En juin 1711, Vetch fut informé qu’un régiment britannique, appuyé par une importante escadre, se tenait prêt à Boston et que, sur les ordres du nouveau gouvernement tory, on se préparait à reprendre les mesures stratégiques qu’il avait préconisées. Rappelé à Boston, il laissa Sir Charles Hobby commander temporairement à Annapolis Royal. Les forces armées s’embarquèrent pour Québec le 30 juillet, sous les ordres de l’amiral Sir Hovenden Walker, avec le brigadier général John Hill en qualité de commandant en chef des forces de débarquement, et Vetch qui assurait le commandement des troupes de la Nouvelle-Angleterre. Sachant que Vetch connaissait bien le Saint-Laurent, Walker lui demanda de conduire la flotte mais il ne lui avait pas encore confié l’avant-garde que des vents contraires, joints à une mauvaise manœuvre, jetèrent neuf vaisseaux sur les récifs près de l’Île-aux-Œufs, dans le golfe du Saint-Laurent. L’amiral, peu enthousiaste dès le début, ne chercha pas d’autre excuse pour abandonner l’entreprise, bien que Vetch employât toute sa force de persuasion pour que cette armée encore puissante poursuive son voyage.
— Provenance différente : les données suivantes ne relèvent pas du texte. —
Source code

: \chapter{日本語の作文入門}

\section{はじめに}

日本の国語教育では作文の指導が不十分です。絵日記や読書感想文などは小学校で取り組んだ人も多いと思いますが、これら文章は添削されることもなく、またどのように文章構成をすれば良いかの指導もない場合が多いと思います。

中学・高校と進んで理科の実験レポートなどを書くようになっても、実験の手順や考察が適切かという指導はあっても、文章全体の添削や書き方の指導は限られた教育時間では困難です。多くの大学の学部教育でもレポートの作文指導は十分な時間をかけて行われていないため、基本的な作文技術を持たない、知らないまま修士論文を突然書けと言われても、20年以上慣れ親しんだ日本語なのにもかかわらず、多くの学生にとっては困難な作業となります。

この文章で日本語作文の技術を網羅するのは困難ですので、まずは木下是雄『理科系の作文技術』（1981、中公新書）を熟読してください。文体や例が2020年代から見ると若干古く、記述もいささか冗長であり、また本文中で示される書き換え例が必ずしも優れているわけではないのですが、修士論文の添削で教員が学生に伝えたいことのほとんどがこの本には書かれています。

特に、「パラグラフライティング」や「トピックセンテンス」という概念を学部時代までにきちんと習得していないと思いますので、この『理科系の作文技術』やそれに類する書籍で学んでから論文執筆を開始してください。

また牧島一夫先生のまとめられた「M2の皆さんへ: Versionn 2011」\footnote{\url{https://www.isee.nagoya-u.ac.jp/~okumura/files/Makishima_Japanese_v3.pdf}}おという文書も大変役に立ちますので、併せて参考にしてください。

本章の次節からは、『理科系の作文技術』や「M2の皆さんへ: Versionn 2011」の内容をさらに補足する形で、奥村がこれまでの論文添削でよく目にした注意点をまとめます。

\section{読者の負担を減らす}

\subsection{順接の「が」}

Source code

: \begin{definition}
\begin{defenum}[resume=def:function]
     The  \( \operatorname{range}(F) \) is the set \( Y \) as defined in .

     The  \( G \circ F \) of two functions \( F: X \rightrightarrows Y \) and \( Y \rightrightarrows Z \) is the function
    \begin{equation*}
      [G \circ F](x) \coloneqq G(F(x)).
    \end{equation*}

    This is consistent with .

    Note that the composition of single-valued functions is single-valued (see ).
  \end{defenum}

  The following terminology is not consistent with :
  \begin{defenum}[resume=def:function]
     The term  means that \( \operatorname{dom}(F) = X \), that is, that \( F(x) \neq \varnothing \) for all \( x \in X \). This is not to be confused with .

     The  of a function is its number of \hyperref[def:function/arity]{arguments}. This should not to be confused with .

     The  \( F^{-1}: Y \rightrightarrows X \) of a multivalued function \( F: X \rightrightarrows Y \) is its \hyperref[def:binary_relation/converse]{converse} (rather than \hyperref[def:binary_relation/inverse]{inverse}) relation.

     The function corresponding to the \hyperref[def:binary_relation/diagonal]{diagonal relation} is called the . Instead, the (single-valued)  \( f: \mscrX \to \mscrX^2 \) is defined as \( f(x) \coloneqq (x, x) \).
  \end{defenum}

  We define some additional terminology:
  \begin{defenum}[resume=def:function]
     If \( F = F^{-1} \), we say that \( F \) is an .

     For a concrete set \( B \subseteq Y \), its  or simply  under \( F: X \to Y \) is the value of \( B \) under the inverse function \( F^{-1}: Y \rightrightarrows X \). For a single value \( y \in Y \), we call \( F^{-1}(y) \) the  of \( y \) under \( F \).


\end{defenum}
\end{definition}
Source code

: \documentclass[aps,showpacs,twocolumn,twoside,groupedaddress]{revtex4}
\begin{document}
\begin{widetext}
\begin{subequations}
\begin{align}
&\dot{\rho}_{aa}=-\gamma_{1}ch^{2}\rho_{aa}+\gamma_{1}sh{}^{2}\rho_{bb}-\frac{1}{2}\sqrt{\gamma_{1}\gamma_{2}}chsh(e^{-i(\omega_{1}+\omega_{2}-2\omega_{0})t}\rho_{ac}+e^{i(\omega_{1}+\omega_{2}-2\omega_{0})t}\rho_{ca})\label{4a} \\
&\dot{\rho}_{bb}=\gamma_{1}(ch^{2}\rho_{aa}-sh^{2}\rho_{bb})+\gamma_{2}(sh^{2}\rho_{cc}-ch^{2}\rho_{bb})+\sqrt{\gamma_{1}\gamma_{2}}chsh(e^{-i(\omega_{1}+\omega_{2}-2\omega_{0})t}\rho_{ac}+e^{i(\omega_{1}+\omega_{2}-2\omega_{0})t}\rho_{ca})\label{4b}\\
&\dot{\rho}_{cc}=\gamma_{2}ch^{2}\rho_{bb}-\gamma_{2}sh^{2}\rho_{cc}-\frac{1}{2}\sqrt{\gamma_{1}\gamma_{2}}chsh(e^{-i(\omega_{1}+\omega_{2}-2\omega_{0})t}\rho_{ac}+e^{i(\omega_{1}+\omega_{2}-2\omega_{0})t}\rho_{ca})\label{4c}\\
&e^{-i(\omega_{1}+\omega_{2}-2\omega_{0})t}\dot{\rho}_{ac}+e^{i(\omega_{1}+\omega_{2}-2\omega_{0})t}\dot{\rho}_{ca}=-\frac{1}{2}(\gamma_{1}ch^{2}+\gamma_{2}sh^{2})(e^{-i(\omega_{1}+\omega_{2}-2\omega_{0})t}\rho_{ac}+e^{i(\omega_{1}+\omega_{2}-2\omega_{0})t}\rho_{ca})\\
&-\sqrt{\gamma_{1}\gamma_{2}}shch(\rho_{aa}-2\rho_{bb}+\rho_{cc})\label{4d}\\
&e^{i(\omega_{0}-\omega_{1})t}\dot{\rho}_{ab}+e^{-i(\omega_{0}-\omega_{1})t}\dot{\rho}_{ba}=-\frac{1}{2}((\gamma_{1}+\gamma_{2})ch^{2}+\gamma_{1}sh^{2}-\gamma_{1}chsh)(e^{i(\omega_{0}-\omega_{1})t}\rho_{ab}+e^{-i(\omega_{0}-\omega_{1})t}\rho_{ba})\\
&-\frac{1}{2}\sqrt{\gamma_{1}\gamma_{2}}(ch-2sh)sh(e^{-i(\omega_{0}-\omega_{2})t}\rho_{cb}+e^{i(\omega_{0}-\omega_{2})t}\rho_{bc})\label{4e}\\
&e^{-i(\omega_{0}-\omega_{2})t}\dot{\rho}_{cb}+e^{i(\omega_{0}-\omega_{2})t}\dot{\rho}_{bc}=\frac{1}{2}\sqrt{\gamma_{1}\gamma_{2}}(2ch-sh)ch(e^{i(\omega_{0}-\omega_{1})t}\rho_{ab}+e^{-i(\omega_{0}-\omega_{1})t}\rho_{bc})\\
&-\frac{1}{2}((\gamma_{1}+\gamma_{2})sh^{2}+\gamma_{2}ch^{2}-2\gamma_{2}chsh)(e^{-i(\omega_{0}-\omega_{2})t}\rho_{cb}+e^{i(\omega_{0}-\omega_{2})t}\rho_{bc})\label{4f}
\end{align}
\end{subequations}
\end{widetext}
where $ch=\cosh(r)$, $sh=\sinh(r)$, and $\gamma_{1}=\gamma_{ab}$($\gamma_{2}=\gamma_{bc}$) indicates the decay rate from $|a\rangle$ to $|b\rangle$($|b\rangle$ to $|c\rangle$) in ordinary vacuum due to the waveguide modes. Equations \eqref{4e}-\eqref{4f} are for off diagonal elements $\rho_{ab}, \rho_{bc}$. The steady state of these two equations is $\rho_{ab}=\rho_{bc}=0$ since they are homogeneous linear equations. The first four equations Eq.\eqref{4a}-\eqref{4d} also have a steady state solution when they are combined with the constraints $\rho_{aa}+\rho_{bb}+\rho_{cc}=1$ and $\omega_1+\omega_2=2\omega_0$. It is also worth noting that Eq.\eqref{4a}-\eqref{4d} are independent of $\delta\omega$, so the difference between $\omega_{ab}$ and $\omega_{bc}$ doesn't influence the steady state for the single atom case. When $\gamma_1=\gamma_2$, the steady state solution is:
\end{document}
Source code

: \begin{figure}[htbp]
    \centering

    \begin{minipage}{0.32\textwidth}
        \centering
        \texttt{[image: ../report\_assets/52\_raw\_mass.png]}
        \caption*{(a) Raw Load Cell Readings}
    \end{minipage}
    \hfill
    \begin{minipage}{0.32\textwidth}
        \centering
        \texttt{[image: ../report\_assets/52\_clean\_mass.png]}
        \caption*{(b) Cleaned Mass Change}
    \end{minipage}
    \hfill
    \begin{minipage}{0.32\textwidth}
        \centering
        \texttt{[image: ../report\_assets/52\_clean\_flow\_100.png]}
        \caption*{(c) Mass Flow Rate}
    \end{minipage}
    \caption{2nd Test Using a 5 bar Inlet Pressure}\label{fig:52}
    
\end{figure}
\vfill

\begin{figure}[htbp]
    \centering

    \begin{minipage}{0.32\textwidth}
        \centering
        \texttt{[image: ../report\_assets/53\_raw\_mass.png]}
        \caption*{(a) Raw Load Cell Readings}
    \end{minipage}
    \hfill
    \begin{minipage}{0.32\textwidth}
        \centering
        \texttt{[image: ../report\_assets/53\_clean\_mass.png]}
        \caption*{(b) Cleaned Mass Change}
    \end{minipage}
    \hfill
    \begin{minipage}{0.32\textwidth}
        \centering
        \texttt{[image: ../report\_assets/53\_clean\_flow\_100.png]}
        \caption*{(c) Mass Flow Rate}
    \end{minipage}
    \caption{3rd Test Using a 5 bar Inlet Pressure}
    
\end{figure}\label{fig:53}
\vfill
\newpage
Sur le chemin du retour, Vetch reçut l’assurance qu’environ 350 hommes de l’armée seraient détachés pour relever la garnison en Nouvelle-Écosse. Il s’arrêta à Annapolis Royal et y laissa environ 200 hommes, l’ingénieur militaire George Vane et Thomas Caulfeild, qui devait remplacer Hobby. Vetch s’en fut ensuite passer l’hiver à Boston, d’où il se tint en rapport avec Caulfeild qui assurait l’intérim. Au cours de son séjour à Boston et après son retour à Annapolis Royal, en juin, il fit des demandes incessantes mais vaines pour que Londres lui donne des instructions au sujet de ses fonctions, lui envoie une garnison permanente et paie les dépenses assez considérables de la colonie. Dans la colonie, la situation empirait au fur et à mesure que se multipliaient les désertions de la garnison et, à peu près à la même époque, Vane se plaignit au gouvernement anglais que Vetch pratiquait des exactions sur les habitants et les traitait « avant tout comme des esclaves ».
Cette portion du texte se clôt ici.